=== Data extract ===

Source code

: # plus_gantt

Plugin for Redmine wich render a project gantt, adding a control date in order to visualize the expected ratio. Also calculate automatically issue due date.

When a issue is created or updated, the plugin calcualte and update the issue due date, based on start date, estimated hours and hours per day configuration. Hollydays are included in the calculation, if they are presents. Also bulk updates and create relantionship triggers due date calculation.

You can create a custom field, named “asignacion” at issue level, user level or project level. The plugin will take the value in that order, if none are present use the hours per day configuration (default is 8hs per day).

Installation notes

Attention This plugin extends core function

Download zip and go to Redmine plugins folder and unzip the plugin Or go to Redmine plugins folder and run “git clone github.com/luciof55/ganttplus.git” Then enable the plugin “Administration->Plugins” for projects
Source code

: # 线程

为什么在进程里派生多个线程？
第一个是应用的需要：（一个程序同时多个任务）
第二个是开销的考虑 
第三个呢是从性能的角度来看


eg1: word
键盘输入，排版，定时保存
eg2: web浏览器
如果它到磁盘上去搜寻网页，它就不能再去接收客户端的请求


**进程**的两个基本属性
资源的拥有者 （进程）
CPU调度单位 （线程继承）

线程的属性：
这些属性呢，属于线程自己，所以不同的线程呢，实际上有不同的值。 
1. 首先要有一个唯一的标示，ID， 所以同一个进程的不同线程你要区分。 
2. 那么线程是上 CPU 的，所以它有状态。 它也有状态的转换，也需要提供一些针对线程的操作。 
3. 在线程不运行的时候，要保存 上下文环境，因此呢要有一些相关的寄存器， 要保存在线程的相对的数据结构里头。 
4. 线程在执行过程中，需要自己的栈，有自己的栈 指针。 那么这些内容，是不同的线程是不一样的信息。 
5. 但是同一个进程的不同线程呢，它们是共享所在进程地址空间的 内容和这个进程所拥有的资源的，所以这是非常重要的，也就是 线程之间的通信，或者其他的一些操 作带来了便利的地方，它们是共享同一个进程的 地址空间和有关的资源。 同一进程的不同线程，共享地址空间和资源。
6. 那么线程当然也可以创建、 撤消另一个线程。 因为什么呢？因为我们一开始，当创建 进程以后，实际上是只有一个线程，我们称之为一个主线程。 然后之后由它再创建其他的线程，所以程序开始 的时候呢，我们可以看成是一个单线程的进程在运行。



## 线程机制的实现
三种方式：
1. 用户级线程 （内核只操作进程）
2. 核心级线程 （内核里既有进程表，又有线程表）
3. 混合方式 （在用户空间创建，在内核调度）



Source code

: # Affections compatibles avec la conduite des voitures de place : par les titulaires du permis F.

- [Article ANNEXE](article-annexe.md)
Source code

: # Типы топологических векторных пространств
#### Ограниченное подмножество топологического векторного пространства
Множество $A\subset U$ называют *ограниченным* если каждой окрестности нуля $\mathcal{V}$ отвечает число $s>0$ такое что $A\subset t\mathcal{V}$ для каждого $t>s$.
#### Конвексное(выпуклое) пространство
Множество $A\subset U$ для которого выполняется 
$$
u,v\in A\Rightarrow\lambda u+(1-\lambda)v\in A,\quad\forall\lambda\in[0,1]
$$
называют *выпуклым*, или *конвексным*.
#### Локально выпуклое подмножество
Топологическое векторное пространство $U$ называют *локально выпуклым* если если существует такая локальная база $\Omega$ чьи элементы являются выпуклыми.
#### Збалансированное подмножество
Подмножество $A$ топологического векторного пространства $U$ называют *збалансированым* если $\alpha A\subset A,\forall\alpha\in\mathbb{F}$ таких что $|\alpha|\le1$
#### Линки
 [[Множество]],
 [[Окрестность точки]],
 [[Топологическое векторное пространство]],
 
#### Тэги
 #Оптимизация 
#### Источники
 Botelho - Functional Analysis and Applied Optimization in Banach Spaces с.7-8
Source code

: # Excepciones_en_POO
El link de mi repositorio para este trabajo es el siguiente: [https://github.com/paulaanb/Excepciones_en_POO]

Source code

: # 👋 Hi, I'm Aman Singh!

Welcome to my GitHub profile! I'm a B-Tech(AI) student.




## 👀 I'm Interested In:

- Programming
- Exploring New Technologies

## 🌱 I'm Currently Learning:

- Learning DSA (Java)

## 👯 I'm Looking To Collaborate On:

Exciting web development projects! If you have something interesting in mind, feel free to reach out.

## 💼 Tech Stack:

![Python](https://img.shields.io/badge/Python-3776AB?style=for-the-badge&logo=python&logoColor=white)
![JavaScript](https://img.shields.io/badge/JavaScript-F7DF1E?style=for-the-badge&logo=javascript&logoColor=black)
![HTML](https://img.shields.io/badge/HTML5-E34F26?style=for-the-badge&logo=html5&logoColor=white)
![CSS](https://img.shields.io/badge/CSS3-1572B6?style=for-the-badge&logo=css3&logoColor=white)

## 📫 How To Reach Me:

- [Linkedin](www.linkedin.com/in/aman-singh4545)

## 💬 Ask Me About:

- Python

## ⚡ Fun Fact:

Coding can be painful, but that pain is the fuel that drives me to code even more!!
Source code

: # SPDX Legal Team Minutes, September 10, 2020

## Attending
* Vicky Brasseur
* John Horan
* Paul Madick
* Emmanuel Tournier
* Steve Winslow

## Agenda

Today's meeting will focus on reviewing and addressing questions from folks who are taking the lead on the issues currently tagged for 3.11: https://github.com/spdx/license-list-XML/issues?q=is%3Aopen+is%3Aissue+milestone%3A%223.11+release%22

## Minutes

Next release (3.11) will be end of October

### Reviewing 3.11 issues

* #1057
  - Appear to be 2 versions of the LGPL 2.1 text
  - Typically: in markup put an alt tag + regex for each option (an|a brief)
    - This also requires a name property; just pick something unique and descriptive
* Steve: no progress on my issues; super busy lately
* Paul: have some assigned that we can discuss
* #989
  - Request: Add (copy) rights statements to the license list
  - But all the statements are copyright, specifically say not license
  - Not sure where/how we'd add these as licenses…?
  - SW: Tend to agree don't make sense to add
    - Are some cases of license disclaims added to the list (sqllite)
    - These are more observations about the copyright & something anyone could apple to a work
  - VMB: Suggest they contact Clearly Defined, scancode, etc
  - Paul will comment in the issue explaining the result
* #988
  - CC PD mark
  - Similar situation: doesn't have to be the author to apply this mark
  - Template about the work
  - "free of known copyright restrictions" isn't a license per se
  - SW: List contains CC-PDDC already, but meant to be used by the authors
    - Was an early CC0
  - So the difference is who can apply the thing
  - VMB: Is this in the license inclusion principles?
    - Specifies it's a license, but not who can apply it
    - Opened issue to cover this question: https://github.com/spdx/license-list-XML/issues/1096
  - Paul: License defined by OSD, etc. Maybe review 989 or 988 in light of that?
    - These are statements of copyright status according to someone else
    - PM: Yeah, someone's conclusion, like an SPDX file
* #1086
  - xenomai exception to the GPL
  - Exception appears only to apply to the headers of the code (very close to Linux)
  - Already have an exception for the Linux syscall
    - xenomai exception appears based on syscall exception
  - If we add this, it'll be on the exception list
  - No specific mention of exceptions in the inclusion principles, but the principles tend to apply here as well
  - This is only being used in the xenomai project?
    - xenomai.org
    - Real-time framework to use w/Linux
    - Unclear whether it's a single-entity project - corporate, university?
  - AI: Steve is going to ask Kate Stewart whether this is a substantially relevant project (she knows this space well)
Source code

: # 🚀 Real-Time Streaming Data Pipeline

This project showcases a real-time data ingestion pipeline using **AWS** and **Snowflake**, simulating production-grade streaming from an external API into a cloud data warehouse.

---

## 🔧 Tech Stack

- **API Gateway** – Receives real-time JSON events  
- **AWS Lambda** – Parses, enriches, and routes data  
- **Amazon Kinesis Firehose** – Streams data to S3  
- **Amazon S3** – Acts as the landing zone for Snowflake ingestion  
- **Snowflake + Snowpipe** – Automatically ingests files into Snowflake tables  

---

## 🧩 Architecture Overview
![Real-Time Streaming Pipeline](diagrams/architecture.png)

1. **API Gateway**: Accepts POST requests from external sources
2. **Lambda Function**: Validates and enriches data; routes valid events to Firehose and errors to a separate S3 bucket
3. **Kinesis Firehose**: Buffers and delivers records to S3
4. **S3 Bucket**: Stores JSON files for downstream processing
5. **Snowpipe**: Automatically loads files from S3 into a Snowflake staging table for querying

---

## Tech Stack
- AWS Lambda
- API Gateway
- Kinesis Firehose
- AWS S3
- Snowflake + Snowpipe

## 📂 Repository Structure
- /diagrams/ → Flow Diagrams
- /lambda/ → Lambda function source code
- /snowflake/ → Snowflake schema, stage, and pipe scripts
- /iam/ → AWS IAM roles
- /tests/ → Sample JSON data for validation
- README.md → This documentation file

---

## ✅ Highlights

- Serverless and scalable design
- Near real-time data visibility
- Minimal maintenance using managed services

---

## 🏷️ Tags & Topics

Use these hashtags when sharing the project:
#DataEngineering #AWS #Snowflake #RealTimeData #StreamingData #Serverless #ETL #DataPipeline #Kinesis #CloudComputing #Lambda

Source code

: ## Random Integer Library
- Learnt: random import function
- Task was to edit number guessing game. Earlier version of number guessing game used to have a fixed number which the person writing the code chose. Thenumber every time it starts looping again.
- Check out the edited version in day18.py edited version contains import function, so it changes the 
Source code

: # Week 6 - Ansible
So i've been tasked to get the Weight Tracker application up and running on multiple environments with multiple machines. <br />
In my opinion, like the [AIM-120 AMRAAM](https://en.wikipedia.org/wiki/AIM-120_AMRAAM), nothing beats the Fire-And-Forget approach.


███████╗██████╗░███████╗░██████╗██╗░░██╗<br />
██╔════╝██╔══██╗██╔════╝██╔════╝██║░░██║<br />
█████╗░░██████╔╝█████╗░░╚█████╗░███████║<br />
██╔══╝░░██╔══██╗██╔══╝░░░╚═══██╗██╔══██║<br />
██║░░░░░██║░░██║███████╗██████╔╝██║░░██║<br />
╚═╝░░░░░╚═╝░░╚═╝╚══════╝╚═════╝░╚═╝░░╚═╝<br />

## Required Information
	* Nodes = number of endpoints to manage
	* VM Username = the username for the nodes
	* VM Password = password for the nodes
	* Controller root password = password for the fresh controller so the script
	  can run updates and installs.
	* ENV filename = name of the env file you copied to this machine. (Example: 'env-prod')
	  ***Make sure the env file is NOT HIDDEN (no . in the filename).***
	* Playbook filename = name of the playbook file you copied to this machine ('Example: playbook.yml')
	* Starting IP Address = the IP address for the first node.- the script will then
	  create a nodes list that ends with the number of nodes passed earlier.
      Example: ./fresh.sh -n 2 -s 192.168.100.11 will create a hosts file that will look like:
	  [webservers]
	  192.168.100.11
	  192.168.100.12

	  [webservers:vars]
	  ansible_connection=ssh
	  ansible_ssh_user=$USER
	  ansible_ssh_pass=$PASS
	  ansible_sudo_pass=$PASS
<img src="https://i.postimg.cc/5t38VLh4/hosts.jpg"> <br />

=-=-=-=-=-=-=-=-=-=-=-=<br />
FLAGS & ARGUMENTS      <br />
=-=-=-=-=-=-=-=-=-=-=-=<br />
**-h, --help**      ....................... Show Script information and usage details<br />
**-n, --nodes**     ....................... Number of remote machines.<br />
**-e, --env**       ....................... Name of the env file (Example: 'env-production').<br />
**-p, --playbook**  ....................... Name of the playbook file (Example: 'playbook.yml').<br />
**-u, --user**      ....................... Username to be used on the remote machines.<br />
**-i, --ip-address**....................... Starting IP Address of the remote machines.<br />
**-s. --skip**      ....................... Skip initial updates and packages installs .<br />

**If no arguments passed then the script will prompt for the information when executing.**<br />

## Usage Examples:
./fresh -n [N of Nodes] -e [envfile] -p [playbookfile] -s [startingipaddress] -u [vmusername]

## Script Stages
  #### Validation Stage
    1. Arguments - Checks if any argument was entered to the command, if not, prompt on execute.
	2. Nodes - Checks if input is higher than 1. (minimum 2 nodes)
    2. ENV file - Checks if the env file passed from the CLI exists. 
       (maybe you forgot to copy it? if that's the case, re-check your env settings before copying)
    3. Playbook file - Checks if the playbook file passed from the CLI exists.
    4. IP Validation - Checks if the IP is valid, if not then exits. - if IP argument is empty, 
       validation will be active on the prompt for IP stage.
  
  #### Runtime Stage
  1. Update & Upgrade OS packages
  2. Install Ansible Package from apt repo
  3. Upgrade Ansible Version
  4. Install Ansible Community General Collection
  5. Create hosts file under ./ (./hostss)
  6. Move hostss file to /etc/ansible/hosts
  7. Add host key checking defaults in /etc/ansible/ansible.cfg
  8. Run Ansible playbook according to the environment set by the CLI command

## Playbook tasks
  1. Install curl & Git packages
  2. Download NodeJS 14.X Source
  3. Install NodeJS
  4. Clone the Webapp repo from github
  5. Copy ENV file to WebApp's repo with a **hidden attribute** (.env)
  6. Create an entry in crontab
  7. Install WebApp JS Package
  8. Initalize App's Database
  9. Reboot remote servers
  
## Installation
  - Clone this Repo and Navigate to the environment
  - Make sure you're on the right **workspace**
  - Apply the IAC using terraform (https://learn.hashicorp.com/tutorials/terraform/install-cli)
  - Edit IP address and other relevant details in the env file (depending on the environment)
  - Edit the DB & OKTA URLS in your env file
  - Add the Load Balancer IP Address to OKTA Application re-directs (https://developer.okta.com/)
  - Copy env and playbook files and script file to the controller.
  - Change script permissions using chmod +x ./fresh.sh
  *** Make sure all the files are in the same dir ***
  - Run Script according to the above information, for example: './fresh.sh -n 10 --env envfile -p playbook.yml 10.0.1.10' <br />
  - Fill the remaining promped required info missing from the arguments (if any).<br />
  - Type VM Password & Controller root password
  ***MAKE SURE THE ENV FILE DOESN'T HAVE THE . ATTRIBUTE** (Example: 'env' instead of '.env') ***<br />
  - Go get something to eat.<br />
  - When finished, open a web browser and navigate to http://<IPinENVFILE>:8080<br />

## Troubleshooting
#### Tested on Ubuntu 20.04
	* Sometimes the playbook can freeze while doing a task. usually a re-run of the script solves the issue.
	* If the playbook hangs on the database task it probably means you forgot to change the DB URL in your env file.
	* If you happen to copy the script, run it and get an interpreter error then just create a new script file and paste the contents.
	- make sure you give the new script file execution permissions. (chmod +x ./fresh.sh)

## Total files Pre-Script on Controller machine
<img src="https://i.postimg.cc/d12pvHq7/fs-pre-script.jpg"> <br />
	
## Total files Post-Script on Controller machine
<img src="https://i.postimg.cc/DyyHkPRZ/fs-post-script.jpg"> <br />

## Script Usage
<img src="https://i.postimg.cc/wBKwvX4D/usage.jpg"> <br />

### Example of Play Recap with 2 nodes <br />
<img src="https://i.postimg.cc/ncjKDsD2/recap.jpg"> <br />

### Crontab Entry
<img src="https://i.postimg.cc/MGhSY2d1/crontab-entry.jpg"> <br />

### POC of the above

===

- [Prompt] Quote the listing above, but only from the line that shows "- These are statements" through the line that shows "- Unclear whether".

- [Answer below]
    - These are statements of copyright status according to someone else
    - PM: Yeah, someone's conclusion, like an SPDX file
* #1086
  - xenomai exception to the GPL
  - Exception appears only to apply to the headers of the code (very close to Linux)
  - Already have an exception for the Linux syscall
    - xenomai exception appears based on syscall exception
  - If we add this, it'll be on the exception list
  - No specific mention of exceptions in the inclusion principles, but the principles tend to apply here as well
  - This is only being used in the xenomai project?
    - xenomai.org
    - Real-time framework to use w/Linux
    - Unclear whether it's a single-entity project - corporate, university?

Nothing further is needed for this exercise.